Es gibt nur wenige Tage im Jahreslauf, die von einer solchen Fülle an Spruchweisheiten und Mythen umrankt sind wie der Johannistag (24. Juni), der auch die Sommersonnenwende markiert. "Du bist so lang wie der Tag an Johanni!" Mit solchen Redensarten wurden einst groß gewachsene Menschen geneckt, und jeder verstand die aus der Konnexität von Sonnenstand und Physiognomie abgeleitete Ironie.

Immerhin prägten die bereits um St. Vitus (15. Juni) einsetzenden Sonnwendtage das Denken und Handeln der Menschen seit jeher - bis hin zum Bau der Steinkreise von Stonehenge, deren Konstruktion genau auf die Sonnenwende ausgerichtet ist. Ähnlich verhält es sich bei den in Bayern entdeckten Sonnentempeln aus dem 5. Jahrtausend vor Christus.

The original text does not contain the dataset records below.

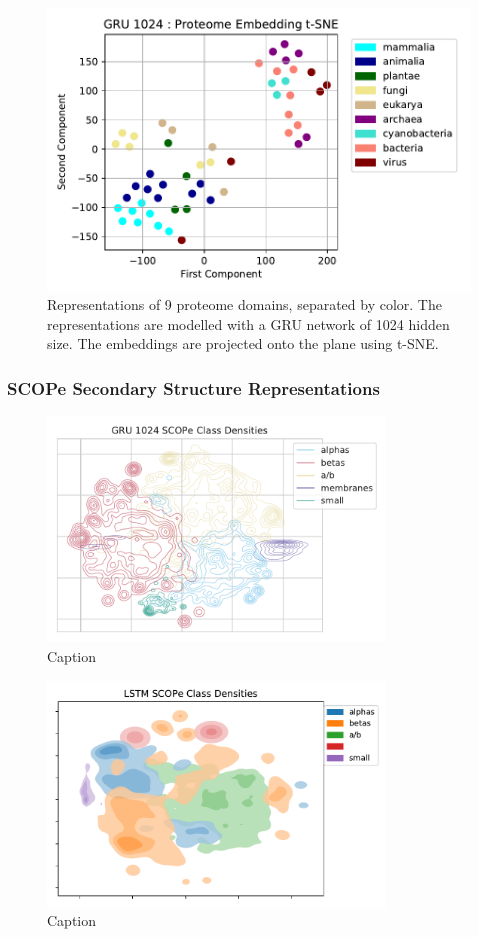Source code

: \documentclass[a4paper,12pt]{article}
\begin{document}
\begin{figure}[H]
    \centering
    \includegraphics[width=0.8\linewidth]{figures/fig2b_GRU_1024_no_trunc.pdf}
    \caption{Representations of 9 proteome domains, separated by color. The representations are modelled with a GRU network of 1024 hidden size. The embeddings are projected onto the plane using t-SNE.}
    \label{fig:fig2b_GRU}
\end{figure}

\subsubsection{SCOPe Secondary Structure Representations}

\begin{figure}[H]
    \centering
    \includegraphics[width=0.8\textwidth]{figures/fig2c_GRU_1024_no_trunc.pdf}
    \caption{Caption}
    \label{fig:fig2c_GRU}
\end{figure}

\begin{figure}[H]
    \centering
    \includegraphics[width=0.8\textwidth]{figures/fig2c_LSTM.pdf}
    \caption{Caption}
    \label{fig:fig2c_LSTM}
\end{figure}
\end{document}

Gerade diese prähistorischen Anlagen belegen, dass die Verknüpfung des längsten Tages im Jahr mit religiösen Handlungen damals eine wichtige Rolle gespielt hat, besonders im Verbund mit jenem magischen Licht, das in Gestalt des Sonnwendfeuers bis in die Gegenwart hereinleuchtet.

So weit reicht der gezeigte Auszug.